# Sig P365 SD ammo?



## rickclark28 (Apr 14, 2019)

I have a Sig Sauer P365 that has had 300 rounds of various range ammo with ZERO issues.
*What SD ammo/hollow point etc. do you guys depend on and works reliably with the basic P365?
*Starting to prep for my range visits this week and want to test SD ammo and the reliability of my new P365.
*Received extra mags, 12 and fifteen rounders and they all work well with range ammo.
*Also looking for holster recommendations.


----------



## Higgy Baby (Aug 10, 2021)

Well- there is a lot of choices out there- 
I am currently running Hornady Critical Defense in both my 380 and 9mm (365). Have test fired a box in each- no issues. 
I recently saw on the Ammoseek.com site a special that a couple ammo sellers had a good deal on it....I believe it was something like about $22 per box and free shipping with 5 or more boxes. So I gave it a try. I think the stores were Glenns Army Navy, and Bereli was the other. That was $10- 12 per box cheaper than I could find it locally. I believe? the 9 was $105, and the 380 was $112. and that was shipped to me.


----------



## SouthernBoy (Jun 27, 2007)

My preferred choices of SD ammo for my 9mm carry guns is the Speer Gold Dot 124 grain JHP in +P and the Federal 124 grain HST, also in +P. My P365X and P365XL are both currently loaded with the Speer loads mentioned. As for holsters for these guns, I like the DeSantis Mini Scabbard belt holster and have them for these two Sigs.


----------



## Jester560 (Jun 22, 2020)

Hornady 115gr Critical Defense for factory load and Lehigh 90grain Extreme Defender bullets loaded to my spec by me.


----------



## Higgy Baby (Aug 10, 2021)

I have always liked Gold Dot in the past....but nowdays it is scarce. I preferred it especially in 380- because it opened 100% of the time and stopped in the 1st target. Some believe it does not penetrate enough- but I think it is just right. 
This Hornady CD penetrates to about 13" (380).


----------



## Shipwreck (Jan 26, 2006)

I use Critical Defense in everything, personally.


----------



## Alte Schule (4 mo ago)

A few years ago Lucky Gunner tested several self defense rounds using ballistic gelatin. It's pretty informative. Click on the shortcuts provided at the top of the page to see the individual caliber tests.

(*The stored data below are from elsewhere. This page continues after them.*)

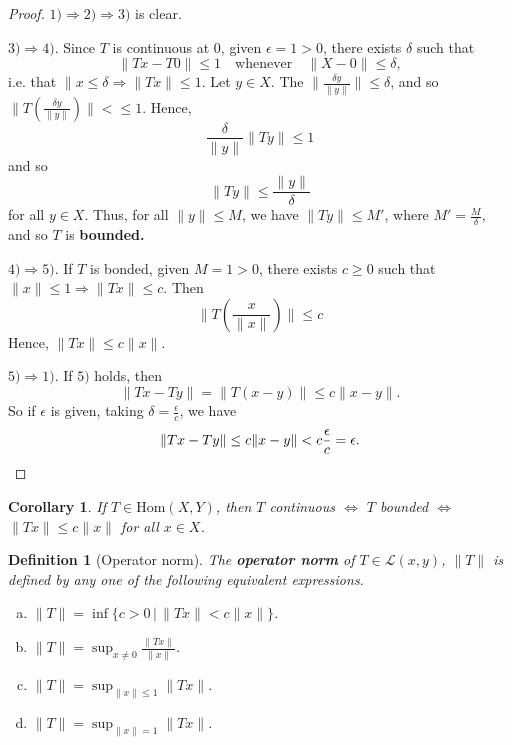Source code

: \documentclass[12pt, oneside, a4paper]{article}
\newtheorem{cor}[thm]{Corollary}
\theoremstyle{dfn}
\newtheorem{dfn}[thm]{Definition}
\begin{document}
\begin{proof}
    $1) \Rightarrow 2) \Rightarrow 3)$ is clear.
    
    $3) \Rightarrow 4)$.  Since $T$ is continuous at 0, given $\epsilon = 1 > 0$, there exists $\delta$ such that \[
        \| Tx - T0 \| \leq 1 \quad \text{whenever} \quad \| X - 0 \| \leq \delta,
    \] i.e. that $\| x \leq \delta \Rightarrow \| Tx \| \leq 1$.  Let $y \in X$.  The $\| \frac{\delta y}{\| y \|} \| \leq \delta$, and so $\| T\left( \frac{\delta y}{\| y \|} \right) \| < \leq 1$.  Hence, \[
        \frac{\delta}{\|y \|} \|T y \| \leq 1
    \] and so \[
        \|Ty \| \leq \frac{ \| y \|}{\delta}
    \] for all $y \in X$.  Thus, for all $\| y \| \leq M$, we have $\| Ty \| \leq M'$, where $M' = \frac{M}{\delta}$, and so $T$ is \textbf{bounded.} 
    
    $4) \Rightarrow 5)$.  If $T$ is bonded, given $M = 1 > 0$, there exists $c \geq 0$ such that $\| x \| \leq 1 \Rightarrow \|T x \| \leq c$.  Then \[
         \|T \left( \frac{x}{\|x \|} \right) \| \leq c  \] 
        Hence, $\|Tx \| \leq c \| x \|$.  
        
    $5) \Rightarrow 1)$.  If $5)$ holds, then  \[
        \| Tx - Ty \| = \| T(x-y) \| \leq c \| x - y \|.
    \]  So if $\epsilon$ is given, taking $\delta = \frac{\epsilon}{c}$, we have \[
        \|Tx - Ty \| \leq c \| x - y \| < c \frac{\epsilon}{c} = \epsilon. \qedhere
    \]
\end{proof}

\begin{cor}
    If $T \in \text{Hom}(X,Y)$, then $T$ continuous $\iff$ $T$ bounded $\iff$ $\|Tx \| \leq c \| x \|$ for all $x \in X$.
\end{cor}

\begin{dfn}[Operator norm]
    The \textbf{operator norm} of $T \in \mathcal{L}(x,y)$, $\| T\|$ is defined by any one of the following equivalent expressions.
    \begin{enumerate}[(a)]
        \item $\|T \| = \inf \{ c > 0 \, | \, \| Tx \| < c \| x \| \}$.
        \item $\| T\| = \sup_{x \neq 0} \frac{ \|Tx \|}{\| x \|}$.
        \item $\| T \| = \sup_{ \|x \| \leq 1} \| Tx \|$.
        \item $\| T \| = \sup_{\| x \| = 1} \|T x \|$.
    \end{enumerate}
\end{dfn}
\end{document}
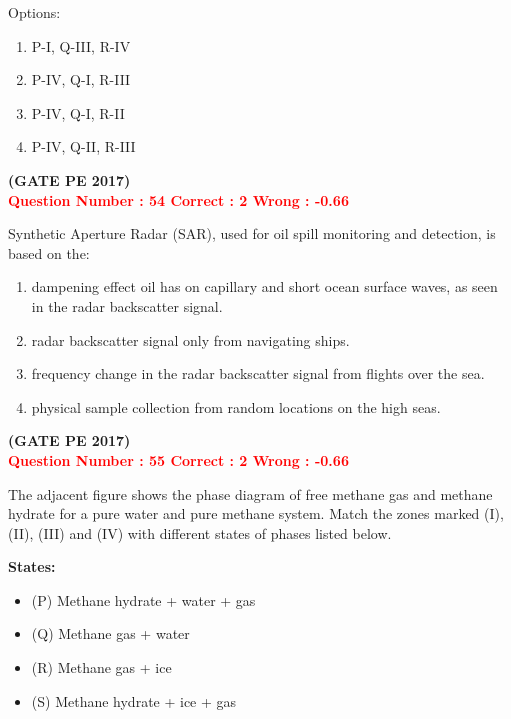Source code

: \documentclass[journal,12pt,onecolumn]{article}
\begin{document}
{\vspace{1em}

Options:
\begin{enumerate}[label=(\Alph*)]
    \item P-I, Q-III, R-IV  
    \item P-IV, Q-I, R-III  
    \item P-IV, Q-I, R-II  
    \item P-IV, Q-II, R-III  
\end{enumerate}
\hfill\textbf{(GATE PE 2017)}\\[0.6cm]

\textcolor{red}{\textbf{Question Number : 54 \hfill Correct : 2  Wrong : -0.66}}


Synthetic Aperture Radar (SAR), used for oil spill monitoring and detection, is based on the:\\

\begin{enumerate}[label=(\Alph*)]
    \item dampening effect oil has on capillary and short ocean surface waves, as seen in the radar backscatter signal.
    \item radar backscatter signal only from navigating ships.
    \item frequency change in the radar backscatter signal from flights over the sea.
    \item physical sample collection from random locations on the high seas.
\end{enumerate}

\hfill\textbf{(GATE PE 2017)}\\[0.6cm]


\textcolor{red}{\textbf{Question Number : 55 \hfill Correct : 2  Wrong : -0.66}}


\begin{minipage}{0.58\textwidth}
The adjacent figure shows the phase diagram of free methane gas and methane hydrate for a pure water and pure methane system. Match the zones marked (I), (II), (III) and (IV) with different states of phases listed below.


\textbf{States:}
\begin{itemize}[leftmargin=*]
  \item (P) Methane hydrate + water + gas  
  \item (Q) Methane gas + water  
  \item (R) Methane gas + ice  
  \item (S) Methane hydrate + ice + gas  
\end{itemize}



\end{minipage}}
\end{document}
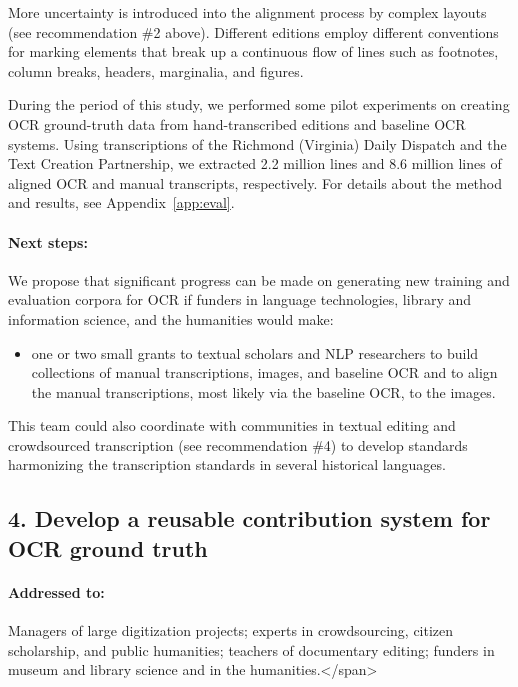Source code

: \documentclass[twoside,11pt]{report}
\begin{document}
More uncertainty is introduced into the alignment process by complex layouts (see recommendation \#2 above). Different editions employ different conventions for marking elements that break up a continuous flow of lines such as footnotes, column breaks, headers, marginalia, and figures.

During the period of this study, we performed some pilot experiments on creating OCR ground-truth data from hand-transcribed editions and baseline OCR systems. Using transcriptions of the Richmond (Virginia) Daily Dispatch and the Text Creation Partnership, we extracted 2.2 million lines and 8.6 million lines of aligned OCR and manual transcripts, respectively. For details about the method and results, see Appendix~\ref{app:eval}.

\paragraph{Next steps:} We propose that significant progress can be made on generating new training and evaluation corpora for OCR if funders in language technologies, library and information science, and the humanities would make:
\begin{itemize}

\item one or two small grants to textual scholars and NLP researchers to build collections of manual transcriptions, images, and baseline OCR and to align the manual transcriptions, most likely via the baseline OCR, to the images.
  
\end{itemize}

This team could also coordinate with communities in textual editing and crowdsourced transcription (see recommendation \#4) to develop standards harmonizing the transcription standards in several historical languages.

\subsection{4. Develop a reusable contribution system for OCR ground truth}
\label{sec:rec-contribution}

\paragraph{Addressed to:} Managers of large digitization projects; experts in crowdsourcing, citizen scholarship, and public humanities; teachers of documentary editing; funders in museum and library science and in the humanities.</span>
\end{document}
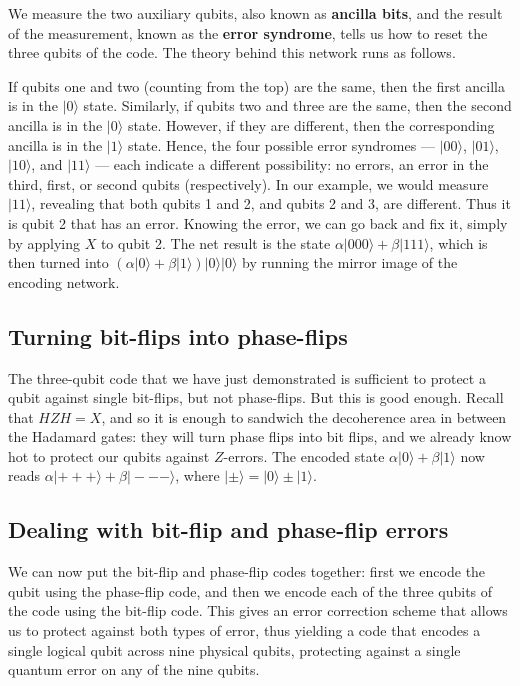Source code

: \documentclass[fleqn]{article}
\begin{document}
We measure the two auxiliary qubits, also known as \textbf{ancilla bits}, and the result of the measurement, known as the \textbf{error syndrome}, tells us how to reset the three qubits of the code.
The theory behind this network runs as follows.

If qubits one and two (counting from the top) are the same, then the first ancilla is in the \(|0\rangle\) state.
Similarly, if qubits two and three are the same, then the second ancilla is in the \(|0\rangle\) state.
However, if they are different, then the corresponding ancilla is in the \(|1\rangle\) state.
Hence, the four possible error syndromes --- \(|00\rangle\), \(|01\rangle\), \(|10\rangle\), and \(|11\rangle\) --- each indicate a different possibility: no errors, an error in the third, first, or second qubits (respectively).
In our example, we would measure \(|11\rangle\), revealing that both qubits 1 and 2, and qubits 2 and 3, are different.
Thus it is qubit 2 that has an error.
Knowing the error, we can go back and fix it, simply by applying \(X\) to qubit 2.
The net result is the state \(\alpha|000\rangle + \beta|111\rangle\), which is then turned into \((\alpha|0\rangle + \beta|1\rangle)|0\rangle|0\rangle\) by running the mirror image of the encoding network.

\hypertarget{turning-bit-flips-into-phase-flips}{%
\subsection{Turning bit-flips into phase-flips}\label{turning-bit-flips-into-phase-flips}}

The three-qubit code that we have just demonstrated is sufficient to protect a qubit against single bit-flips, but not phase-flips.
But this is good enough.
Recall that \(HZH=X\), and so it is enough to sandwich the decoherence area in between the Hadamard gates: they will turn phase flips into bit flips, and we already know hot to protect our qubits against \(Z\)-errors.
The encoded state \(\alpha|0\rangle + \beta|1\rangle\) now reads \(\alpha|+++\rangle+\beta|---\rangle\), where \(|\pm\rangle=|0\rangle\pm|1\rangle\).

\hypertarget{dealing-with-bit-flip-and-phase-flip-errors}{%
\subsection{Dealing with bit-flip and phase-flip errors}\label{dealing-with-bit-flip-and-phase-flip-errors}}

We can now put the bit-flip and phase-flip codes together: first we encode the qubit using the phase-flip code, and then we encode each of the three qubits of the code using the bit-flip code.
This gives an error correction scheme that allows us to protect against both types of error, thus yielding a code that encodes a single logical qubit across nine physical qubits, protecting against a single quantum error on any of the nine qubits.
\end{document}
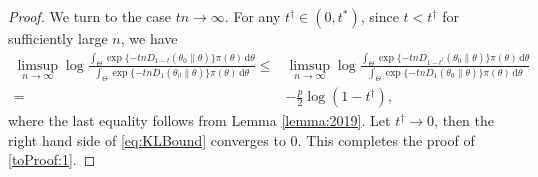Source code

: \documentclass[11pt]{article}
\theoremstyle{plain}
\theoremstyle{definition}
\theoremstyle{remark}
\begin{document}
\begin{appendices}
\begin{proof}
We turn to the case $tn \to \infty$. 
For any $t^\dagger \in (0,t^*)$,
since $t < t^\dagger$ for sufficiently large $n$, we have
\begin{align*}
    \limsup_{n \to \infty}
    \log
        \frac{
            \int_{\Theta} \exp \{-tn D_{1-t}(\theta_0 \| \theta)\} \pi (\theta) \, \mathrm d \theta
        }{
            \int_{\Theta} \exp \{-tn D_{1}(\theta_0 \| \theta)\} \pi (\theta) \, \mathrm d \theta
        }
        \leq&
    \limsup_{n \to \infty}
\log
        \frac{
            \int_{\Theta} \exp \{-tn D_{1-t^\dagger}(\theta_0 \| \theta)\} \pi (\theta) \, \mathrm d \theta
        }{
            \int_{\Theta} \exp \{-tn D_{1}(\theta_0 \| \theta)\} \pi (\theta) \, \mathrm d \theta
        }
        \\
 = &
 -\frac{p}{2}\log(1-t^\dagger)
 ,
\end{align*}
where the last equality follows from Lemma \ref{lemma:2019}.
Let $t^\dagger \to 0$, then the right hand side of \eqref{eq:KLBound} converges to $0$.
This completes the proof of \eqref{toProof:1}.



\end{proof}
\end{appendices}
\end{document}
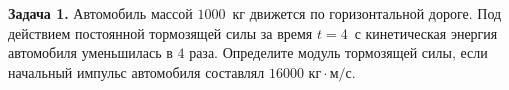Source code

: 
\begin{taskbasic}[code={\label{task:mechanics_v11_n22}}]
\textbf{Задача 1.} Автомобиль массой $1000$~кг движется по горизонтальной дороге. Под действием постоянной тормозящей силы за время $t = 4$~с кинетическая энергия автомобиля уменьшилась в $4$ раза. Определите модуль тормозящей силы, если начальный импульс автомобиля составлял $16000\text{ кг}\cdot\text{м/с}$.

\end{taskbasic}

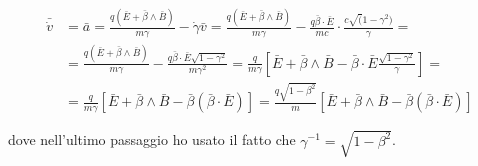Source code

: \begin{equation}
\begin{split}
\bar{\dot v}& = \bar a = \frac{q(\bar E + \bar \beta \wedge \bar B)}{m \gamma} - \dot \gamma \bar v =
\frac{q(\bar E + \bar \beta \wedge \bar B)}{m \gamma} - \frac{q \bar \beta \cdot \bar E}{mc} 
\cdot \frac{c \sqrt(1-\gamma^2)}{\gamma} = \\
& = \frac{q(\bar E + \bar \beta \wedge \bar B)}{m \gamma} -
\frac{q\bar \beta \cdot \bar E \sqrt{1-\gamma^2}}{m\gamma^2} =
\frac{q}{m\gamma}[\bar E + \bar \beta \wedge \bar B - \bar \beta \cdot \bar E \frac{\sqrt{1-\gamma^2}}{\gamma}]=\\
& = \frac{q}{m\gamma}[\bar E + \bar \beta \wedge \bar B - \bar \beta (\bar \beta \cdot \bar E)] =  
\frac{q \sqrt{1-\beta^2}}{m}[\bar E + \bar \beta \wedge \bar B - \bar \beta (\bar \beta \cdot \bar E)] 
\end{split}
\end{equation}

dove nell'ultimo passaggio ho usato il fatto che $\gamma^{-1} = \sqrt{1-\beta^2}$.

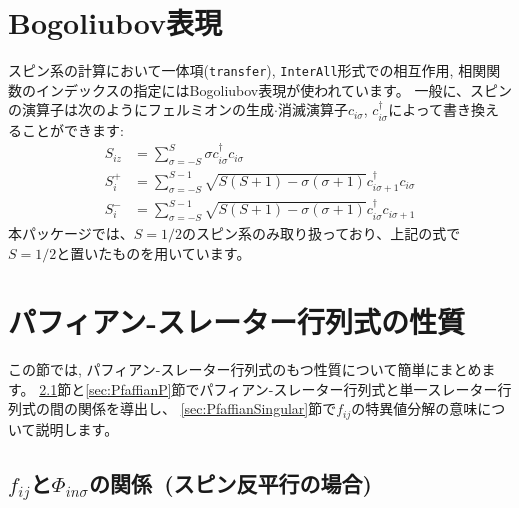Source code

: \section{Bogoliubov表現}\label{sec_bogoliubov_rep}

スピン系の計算において一体項(\verb|transfer|), \verb|InterAll|形式での相互作用, 
相関関数のインデックスの指定にはBogoliubov表現が使われています。
一般に、スピンの演算子は次のようにフェルミオンの生成$\cdot$消滅演算子$c_{i \sigma}$,
$c_{i \sigma}^\dagger$によって書き換えることができます:
\begin{align}
  S_{i z} &= \sum_{\sigma = -S}^{S} \sigma c_{i \sigma}^\dagger c_{i \sigma}
  \\
  S_{i}^+ &= \sum_{\sigma = -S}^{S-1} 
  \sqrt{S(S+1) - \sigma(\sigma+1)} 
  c_{i \sigma+1}^\dagger c_{i \sigma}
  \\
  S_{i}^- &= \sum_{\sigma = -S}^{S-1} 
  \sqrt{S(S+1) - \sigma(\sigma+1)} 
  c_{i \sigma}^\dagger c_{i \sigma+1}
\end{align}
本パッケージでは、$S=1/2$のスピン系のみ取り扱っており、上記の式で
$S=1/2$と置いたものを用いています。

\section{{パフィアン-スレーター行列式の性質}}
\label{sec:PuffAndSlater}

この節では, パフィアン-スレーター行列式のもつ性質について簡単にまとめます。
\ref{sec:PfaffianAP}節と\ref{sec:PfaffianP}節でパフィアン-スレーター行列式と単一スレーター行列式の間の関係を導出し、
\ref{sec:PfaffianSingular}節で$f_{ij}$の特異値分解の意味について説明します。

\subsection{$f_{ij}$と$\Phi_{in\sigma}$の関係~(スピン反平行の場合)}
\label{sec:PfaffianAP}

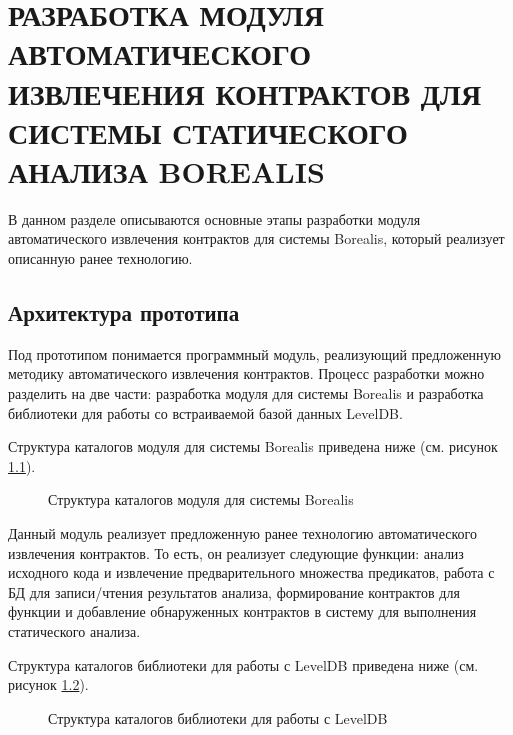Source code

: \chapter{РАЗРАБОТКА МОДУЛЯ АВТОМАТИЧЕСКОГО ИЗВЛЕЧЕНИЯ КОНТРАКТОВ ДЛЯ СИСТЕМЫ СТАТИЧЕСКОГО АНАЛИЗА BOREALIS}
\label{chapter:developing}
В данном разделе описываются основные этапы разработки модуля автоматического извлечения контрактов для системы Borealis, который реализует описанную ранее технологию.

\section{Архитектура прототипа}
Под прототипом понимается программный модуль, реализующий предложенную методику автоматического извлечения контрактов. Процесс разработки можно разделить на две части: разработка модуля для системы Borealis и разработка библиотеки для работы со встраиваемой базой данных LevelDB\cite{leveldb}.

Структура каталогов модуля для системы Borealis приведена ниже (см. рисунок \ref{image:borealisStructure}).
\begin{figure}[h!]
\caption{Структура каталогов модуля для системы Borealis}
\label{image:borealisStructure}
\end{figure}

Данный модуль реализует предложенную ранее технологию автоматического извлечения контрактов. То есть, он реализует следующие функции: анализ исходного кода и извлечение предварительного множества предикатов, работа с БД для записи/чтения результатов анализа, формирование контрактов для функции и добавление обнаруженных контрактов в систему для выполнения статического анализа.

Структура каталогов библиотеки для работы с LevelDB приведена ниже (см. рисунок \ref{image:leveldbStructure}).
\begin{figure}[h!]
\caption{Структура каталогов библиотеки для работы с LevelDB}
\label{image:leveldbStructure}
\end{figure}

Handgun Self-Defense Ammunition - Ballistic Testing Data


Lucky Gunner tests more than 110 different 9mm, 45 ACP, 40 S&W and 380 ACP handgun self-defense ammunition loads in ballistic gel with analysis and video.



www.luckygunner.com


----------



## BoBo522 (Jun 18, 2021)

Federal HST 124gr +P.


----------



## Hg007 (8 mo ago)

Get what it works for your piece , and fit your pockets
practice practice practice
I have Fiocchi Dynamics Defense and Sierra Master both JHP


----------



## Fredward (Dec 10, 2016)

Sig V-Crown 115gr JHP works for me, and I carry in a Cross Breed mini-tuck IWB.


----------



## hike1272.mail (Nov 19, 2021)

rickclark28 said:


> I have a Sig Sauer P365 that has had 300 rounds of various range ammo with ZERO issues.
> *What SD ammo/hollow point etc. do you guys depend on and works reliably with the basic P365?
> *Starting to prep for my range visits this week and want to test SD ammo and the reliability of my new P365.
> *Received extra mags, 12 and fifteen rounders and they all work well with range ammo.
> *Also looking for holster recommendations.


Sig Sauer's Everyday Carry Ammunition 365.
I have shot several SD ammo brands and weights -- all that were available at the range.
The Ammo Inc.'s JHP SD ammo would not load properly. It couldn't get up the ramp and chamber. Other brands had no such problems; I just didn't like how they recoiled.
I also shot Sig's FMJ 365 ammo and Federal Syntech 150gr ammo through it for my practice.

The Phlster Engima Express is a wonderful holster for the P365. The EE is a IWB holster with it's own belt (also worn underneath clothing) and works amazing well. They have a good number of instructional videos on their website and on YouTube. A very helpful group of people.


----------